Visiting these sights comes with a price, and not just the ticket price. We practically have these places to ourselves so the “guard” takes us in, unlocks the doors and then wants to be our guide. They barely speak English and everything is right there in front of us and we have a book explaining everything. One guy insisted that I give him a pen. I thought he wanted to write something down as he was miming writing on his hand. I obligingly handed over my beloved shortie pen that fits perfectly in my purse and he kept it as his due. Another guy showed us some broken bits of pottery—endless broken pieces of water pitchers—and then demanded a tip. This part was not fun. I feel bad for them but am also annoyed that this kind of thing goes on. They hover over us so that we just want to leave.
Our other favorite was the richly decorated underground tombs with beautiful, full color paintings located two stories underground.

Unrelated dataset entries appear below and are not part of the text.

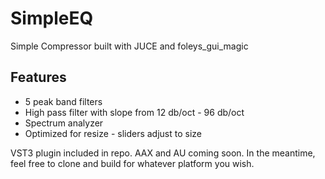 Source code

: # SimpleEQ

Simple Compressor built with JUCE and foleys_gui_magic

## Features

- 5 peak band filters
- High pass filter with slope from 12 db/oct - 96 db/oct
- Spectrum analyzer
- Optimized for resize - sliders adjust to size

VST3 plugin included in repo. AAX and AU coming soon. In the meantime, feel free to clone and build for whatever platform you wish.
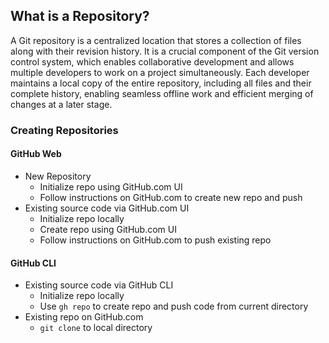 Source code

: ## What is a Repository?

A Git repository is a centralized location that stores a collection of files along with their revision history. It is a crucial component of the Git version control system, which enables collaborative development and allows multiple developers to work on a project simultaneously. Each developer maintains a local copy of the entire repository, including all files and their complete history, enabling seamless offline work and efficient merging of changes at a later stage. 

### Creating Repositories

#### GitHub Web

- New Repository
	- Initialize repo using GitHub.com UI
	- Follow instructions on GitHub.com to create new repo and push
- Existing source code via GitHub.com UI
	- Initialize repo locally
	- Create repo using GitHub.com UI
	- Follow instructions on GitHub.com to push existing repo

#### GitHub CLI

- Existing source code via GitHub CLI
	- Initialize repo locally
	- Use `gh repo` to create repo and push code from current directory
- Existing repo on GitHub.com
	- `git clone` to local directory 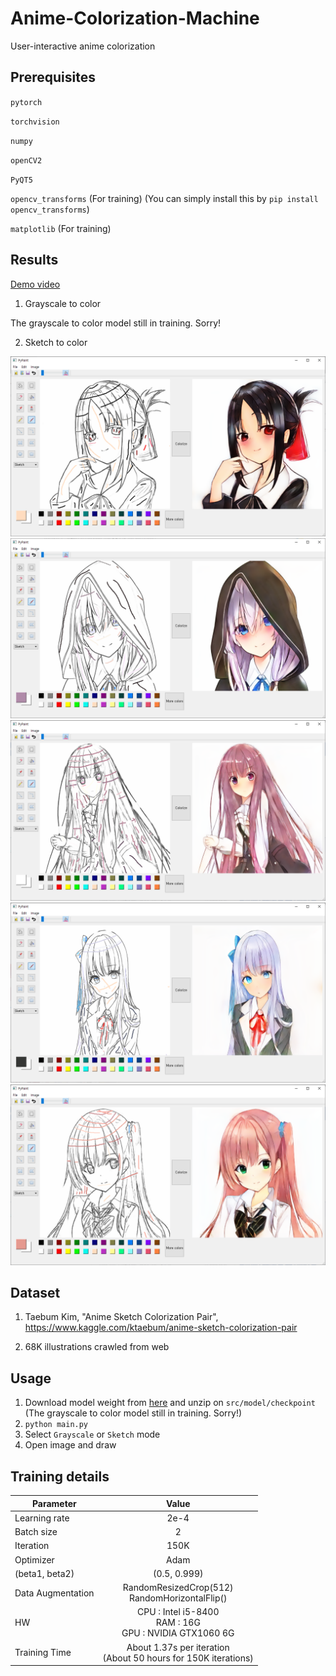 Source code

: # Anime-Colorization-Machine

User-interactive anime colorization

Prerequisites
------

  `pytorch`
  
  `torchvision`
  
  `numpy`
  
  `openCV2`
  
  `PyQT5`
  
  `opencv_transforms` (For training) (You can simply install this by `pip install opencv_transforms`)
  
  `matplotlib` (For training)
  
Results
-----
[Demo video](https://youtu.be/r9HG7dkug4k)

1. Grayscale to color

  The grayscale to color model still in training. Sorry!

2. Sketch to color

  ![ex_screenshot](./example/7.PNG)
  ![ex_screenshot](./example/8.PNG)
  ![ex_screenshot](./example/9.png)
  ![ex_screenshot](./example/10.png)
  ![ex_screenshot](./example/11.png)
    
Dataset
------

  1. Taebum Kim, "Anime Sketch Colorization Pair", https://www.kaggle.com/ktaebum/anime-sketch-colorization-pair
  
  2. 68K illustrations crawled from web
  
    
Usage
------

  1. Download model weight from [here](https://drive.google.com/file/d/1ihPLm4mhQYYgSzUdP5-2bfLr0_mhL_ie/view?usp=sharing) and unzip on `src/model/checkpoint`
     (The grayscale to color model still in training. Sorry!)
  2. `python main.py`
  3. Select `Grayscale` or `Sketch` mode
  4. Open image and draw
  
Training details
------

| <center>Parameter</center> | <center>Value</center> |
|:--------|:--------:|
| Learning rate | 2e-4 | 
| Batch size | 2 | 
| Iteration | 150K | 
| Optimizer | Adam |
| (beta1, beta2) | (0.5, 0.999) |
| Data Augmentation | RandomResizedCrop(512)<br>RandomHorizontalFlip() |
| HW | CPU : Intel i5-8400<br>RAM : 16G<br>GPU : NVIDIA GTX1060 6G |
| Training Time | About 1.37s per iteration<br>(About 50 hours for 150K iterations) |
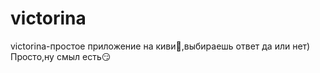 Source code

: # victorina
 
victorina-простое приложение на киви🥝,выбираешь ответ да или нет)
Просто,ну смыл есть😏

Hamouda drove us through the oasis and we really enjoyed seeing this village that could be set 100 years ago but for the few cars we see. Mostly it is donkey and cart. The majority of women we have seen are completely veiled, one with her eyes completely covered, I suppose with a gauzy-like material that she could see through. We couldn’t tell; the material was so dark it seemed as if she was blindfolded.
Veiled women—this is not a back shot
Back at the hotel we had lunch and read outside in the warm air, enjoying the hibiscus flowers on the tables, later taking a nap.
Time for a nap
Desert cat--does he look like he's from outer space?
We hooked up with Hamouda again at 3:00, “when the light is good,” according to Peter. Hamouda drove us through Palm trees and into the desert. At times I felt as if I were in a movie.
Next thing we knew, we were roaring through the sand and into the desert. What a thrill! Hamouda was quite skilled but it was still a wild ride. He took us to Al-Muran Lake, quite beautiful in the middle of the desert.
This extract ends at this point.